Simulations from SkyMapper Data

In this notebook we look at how we can run simulations using the actual pointings and noise conditions from the SkyMapper DR4. If you use the SkyMapper database to run simulations, please cite Onken et. al. 2024.

[1]:
import matplotlib.pyplot as plt
import numpy as np
import pandas as pd

from lightcurvelynx import _LIGHTCURVELYNX_BASE_DATA_DIR
from lightcurvelynx.astro_utils.passbands import Passband, PassbandGroup
from lightcurvelynx.astro_utils.snia_utils import DistModFromRedshift, X0FromDistMod
from lightcurvelynx.graph_state import GraphState
from lightcurvelynx.math_nodes.np_random import NumpyRandomFunc
from lightcurvelynx.math_nodes.ra_dec_sampler import ApproximateMOCSampler
from lightcurvelynx.models.sncosmo_models import SncosmoWrapperModel
from lightcurvelynx.noise_models.base_noise_models import PoissonFluxNoiseModel
from lightcurvelynx.obstable.skymapper_obstable import SkyMapperObsTable
from lightcurvelynx.simulate import compute_single_noise_free_lightcurve, simulate_lightcurves
from lightcurvelynx.survey_info import SurveyInfo
from lightcurvelynx.utils.extrapolate import LinearDecay
from lightcurvelynx.utils.plotting import plot_lightcurves

SkyMapper Survey Data

The SkyMapper team has prepared a visits table parquet file that contains that necessary information for running LightCurveLynx (huge thank you to Christopher Onken for their help with this).
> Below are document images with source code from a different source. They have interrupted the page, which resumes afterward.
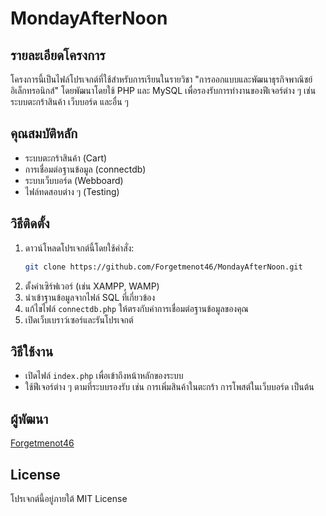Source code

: # MondayAfterNoon

## รายละเอียดโครงการ
โครงการนี้เป็นไฟล์โปรเจกต์ที่ใช้สำหรับการเรียนในรายวิชา "การออกแบบและพัฒนาธุรกิจพาณิชย์อิเล็กทรอนิกส์" โดยพัฒนาโดยใช้ PHP และ MySQL เพื่อรองรับการทำงานของฟีเจอร์ต่าง ๆ เช่น ระบบตะกร้าสินค้า เว็บบอร์ด และอื่น ๆ

## คุณสมบัติหลัก
- ระบบตะกร้าสินค้า (Cart)
- การเชื่อมต่อฐานข้อมูล (connectdb)
- ระบบเว็บบอร์ด (Webboard)
- ไฟล์ทดสอบต่าง ๆ (Testing)

## วิธีติดตั้ง
1. ดาวน์โหลดโปรเจกต์นี้โดยใช้คำสั่ง:
   ```sh
   git clone https://github.com/Forgetmenot46/MondayAfterNoon.git
   ```
2. ตั้งค่าเซิร์ฟเวอร์ (เช่น XAMPP, WAMP)
3. นำเข้าฐานข้อมูลจากไฟล์ SQL ที่เกี่ยวข้อง
4. แก้ไขไฟล์ `connectdb.php` ให้ตรงกับค่าการเชื่อมต่อฐานข้อมูลของคุณ
5. เปิดเว็บเบราว์เซอร์และรันโปรเจกต์

## วิธีใช้งาน
- เปิดไฟล์ `index.php` เพื่อเข้าถึงหน้าหลักของระบบ
- ใช้ฟีเจอร์ต่าง ๆ ตามที่ระบบรองรับ เช่น การเพิ่มสินค้าในตะกร้า การโพสต์ในเว็บบอร์ด เป็นต้น

## ผู้พัฒนา
[Forgetmenot46](https://github.com/Forgetmenot46)

## License
โปรเจกต์นี้อยู่ภายใต้ MIT License
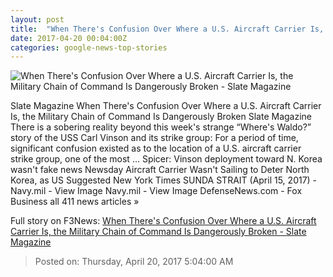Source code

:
 ```yaml
---
layout: post
title:  "When There's Confusion Over Where a U.S. Aircraft Carrier Is, the Military Chain of Command Is Dangerously Broken - Slate Magazine"
date: 2017-04-20 00:04:00Z
categories: google-news-top-stories
---
```


![When There's Confusion Over Where a U.S. Aircraft Carrier Is, the Military Chain of Command Is Dangerously Broken - Slate Magazine](http://www.slate.com/content/dam/slate/articles/news_and_politics/politics/2017/04/170419_POL_USS-Carl-Vinson.jpg.CROP.promo-large.jpg)

Slate Magazine When There's Confusion Over Where a U.S. Aircraft Carrier Is, the Military Chain of Command Is Dangerously Broken Slate Magazine There is a sobering reality beyond this week's strange “Where's Waldo?” story of the USS Carl Vinson and its strike group: For a period of time, significant confusion existed as to the location of a U.S. aircraft carrier strike group, one of the most ... Spicer: Vinson deployment toward N. Korea wasn't fake news Newsday Aircraft Carrier Wasn't Sailing to Deter North Korea, as US Suggested New York Times SUNDA STRAIT (April 15, 2017) - Navy.mil - View Image Navy.mil - View Image DefenseNews.com - Fox Business all 411 news articles »


Full story on F3News: [When There's Confusion Over Where a U.S. Aircraft Carrier Is, the Military Chain of Command Is Dangerously Broken - Slate Magazine](http://www.f3nws.com/n/GXkVkC)

> Posted on: Thursday, April 20, 2017 5:04:00 AM
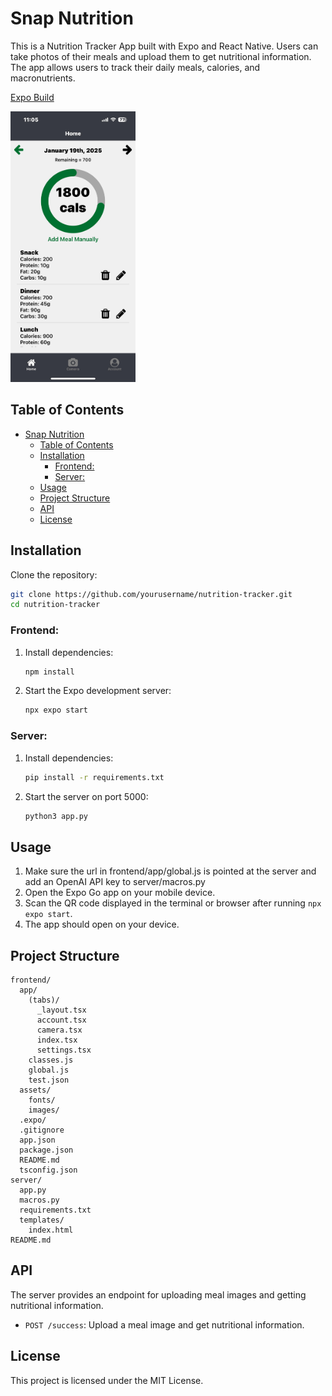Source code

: # Snap Nutrition

This is a Nutrition Tracker App built with Expo and React Native. Users can take photos of their meals and upload them to get nutritional information. The app allows users to track their daily meals, calories, and macronutrients. 

[Expo Build](https://expo.dev/preview/update?message=its%20perfect%0A-Fixed%20pick%20img%0A-switch%20days%0A-save%20data%20between%20runs%0A-edit%20and%20delete%0A-dummy%20data&updateRuntimeVersion=1.0.0&createdAt=2025-01-19T19%3A35%3A39.554Z&slug=exp&projectId=48e72d46-e522-4280-9d2f-c224e0219dae&group=36ebd70f-47ca-481d-bb7d-3a849a280bb8)

<img src="screenshot.jpg" alt="screenshot" width="200"/>

## Table of Contents

- [Snap Nutrition](#snap-nutrition)
  - [Table of Contents](#table-of-contents)
  - [Installation](#installation)
    - [Frontend:](#frontend)
    - [Server:](#server)
  - [Usage](#usage)
  - [Project Structure](#project-structure)
  - [API](#api)
  - [License](#license)

## Installation

Clone the repository:

   ```bash
   git clone https://github.com/yourusername/nutrition-tracker.git
   cd nutrition-tracker
   ```
### Frontend:
1. Install dependencies:

   ```bash
   npm install
   ```

2. Start the Expo development server:

   ```bash
   npx expo start
   ```

### Server:
1. Install dependencies:

   ```bash
   pip install -r requirements.txt
   ```

2. Start the server on port 5000:

   ```bash
   python3 app.py
   ```

## Usage
1. Make sure the url in frontend/app/global.js is pointed at the server and add an OpenAI API key to server/macros.py
2. Open the Expo Go app on your mobile device.
3. Scan the QR code displayed in the terminal or browser after running `npx expo start`.
4. The app should open on your device.

## Project Structure

```plaintext
frontend/
  app/
    (tabs)/
      _layout.tsx
      account.tsx
      camera.tsx
      index.tsx
      settings.tsx
    classes.js
    global.js
    test.json
  assets/
    fonts/
    images/
  .expo/
  .gitignore
  app.json
  package.json
  README.md
  tsconfig.json
server/
  app.py
  macros.py
  requirements.txt
  templates/
    index.html
README.md
```

## API

The server provides an endpoint for uploading meal images and getting nutritional information.

- `POST /success`: Upload a meal image and get nutritional information.

## License

This project is licensed under the MIT License.
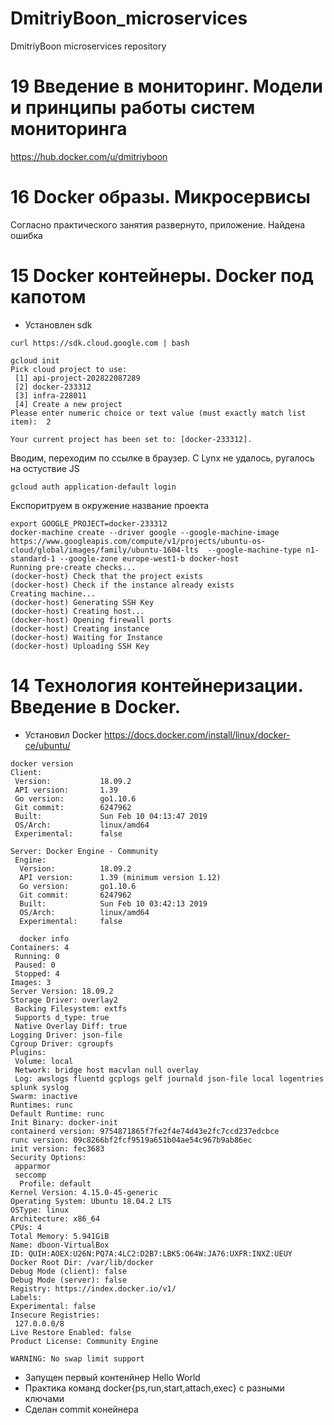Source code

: # DmitriyBoon_microservices
DmitriyBoon microservices repository
# 19 Введение в мониторинг. Модели и принципы работы систем мониторинга

https://hub.docker.com/u/dmitriyboon

# 16 Docker образы. Микросервисы

Согласно практического занятия развернуто, приложение.
Найдена ошибка


# 15 Docker контейнеры. Docker под капотом
- Установлен sdk
```
curl https://sdk.cloud.google.com | bash
```
```
gcloud init
Pick cloud project to use: 
 [1] api-project-202822087289
 [2] docker-233312
 [3] infra-228011
 [4] Create a new project
Please enter numeric choice or text value (must exactly match list 
item):  2

Your current project has been set to: [docker-233312].
```
Вводим, переходим по ссылке в браузер.  С Lynx не удалось, ругалось на остуствие JS
```
gcloud auth application-default login
```
Експоритруем в окружение название проекта
```
export GOOGLE_PROJECT=docker-233312
docker-machine create --driver google --google-machine-image https://www.googleapis.com/compute/v1/projects/ubuntu-os-cloud/global/images/family/ubuntu-1604-lts  --google-machine-type n1-standard-1 --google-zone europe-west1-b docker-host
Running pre-create checks...
(docker-host) Check that the project exists
(docker-host) Check if the instance already exists
Creating machine...
(docker-host) Generating SSH Key
(docker-host) Creating host...
(docker-host) Opening firewall ports
(docker-host) Creating instance
(docker-host) Waiting for Instance
(docker-host) Uploading SSH Key
```

#  14 Технология контейнеризации. Введение в Docker.
- Установил Docker https://docs.docker.com/install/linux/docker-ce/ubuntu/
```
docker version
Client:
 Version:           18.09.2
 API version:       1.39
 Go version:        go1.10.6
 Git commit:        6247962
 Built:             Sun Feb 10 04:13:47 2019
 OS/Arch:           linux/amd64
 Experimental:      false

Server: Docker Engine - Community
 Engine:
  Version:          18.09.2
  API version:      1.39 (minimum version 1.12)
  Go version:       go1.10.6
  Git commit:       6247962
  Built:            Sun Feb 10 03:42:13 2019
  OS/Arch:          linux/amd64
  Experimental:     false

  docker info                
Containers: 4
 Running: 0
 Paused: 0
 Stopped: 4
Images: 3
Server Version: 18.09.2
Storage Driver: overlay2
 Backing Filesystem: extfs
 Supports d_type: true
 Native Overlay Diff: true
Logging Driver: json-file
Cgroup Driver: cgroupfs
Plugins:
 Volume: local
 Network: bridge host macvlan null overlay
 Log: awslogs fluentd gcplogs gelf journald json-file local logentries splunk syslog
Swarm: inactive
Runtimes: runc
Default Runtime: runc
Init Binary: docker-init
containerd version: 9754871865f7fe2f4e74d43e2fc7ccd237edcbce
runc version: 09c8266bf2fcf9519a651b04ae54c967b9ab86ec
init version: fec3683
Security Options:
 apparmor
 seccomp
  Profile: default
Kernel Version: 4.15.0-45-generic
Operating System: Ubuntu 18.04.2 LTS
OSType: linux
Architecture: x86_64
CPUs: 4
Total Memory: 5.941GiB
Name: dboon-VirtualBox
ID: QUIH:AOEX:U26N:PQ7A:4LC2:D2B7:LBK5:O64W:JA76:UXFR:INXZ:UEUY
Docker Root Dir: /var/lib/docker
Debug Mode (client): false
Debug Mode (server): false
Registry: https://index.docker.io/v1/
Labels:
Experimental: false
Insecure Registries:
 127.0.0.0/8
Live Restore Enabled: false
Product License: Community Engine

WARNING: No swap limit support

```
- Запущен первый контенйнер Hello World
- Практика команд  docker{ps,run,start,attach,exec} с разными ключами
- Сделан commit конейнера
The data is available at: https://www.mso.anu.edu.au/~onken/SkyMapper/SMSS_DR4.ccd_data2.LightCurveLynx.parquet.

This notebook assumes it has been downloaded and is stored in “/data/obstable/SMSS_DR4.ccd_data2.LightCurveLynx.parquet”.

[2]:
table = pd.read_parquet(
    _LIGHTCURVELYNX_BASE_DATA_DIR / "obstable" / "SMSS_DR4.ccd_data2.LightCurveLynx.parquet"
)
print(f"Loaded table with {len(table)} rows and columns: {table.columns.tolist()}")
table.head()
Loaded table with 12630515 rows and columns: ['image_id', 'ccd', 'ra_deg', 'dec_deg', 'pa_deg', 'filter', 'mjd_midpt', 'exp_time', 'zeropoint', 'zeropoint_stdv', 'sb_mag', 'fwhm', 'elong']
[2]:
image_id ccd ra_deg dec_deg pa_deg filter mjd_midpt exp_time zeropoint zeropoint_stdv sb_mag fwhm elong
0 20180101162801 25 314.32684 -86.77332 300.0 r 58119.686319 30.0 26.979000 0.015 17.893999 2.77 1.109
1 20171215114730 32 310.79913 -88.21006 180.0 g 58102.491516 30.0 27.103001 0.012 21.521999 3.62 1.121
2 20171222125008 29 311.33861 -88.16419 90.0 g 58109.535000 30.0 27.176001 0.011 21.506001 3.34 1.081
3 20171222142830 32 312.05752 -88.24684 180.0 r 58109.603310 30.0 27.054001 0.011 20.941000 2.94 1.070
4 20171223140648 29 310.95270 -88.18184 90.0 v 58110.588241 30.0 24.444000 0.047 22.176001 3.89 1.077

The Skymapper visit table includes pointing information at the CCD level, including:

  • image_id - The ID of the image.

  • ccd - The ID of the CCD in the image.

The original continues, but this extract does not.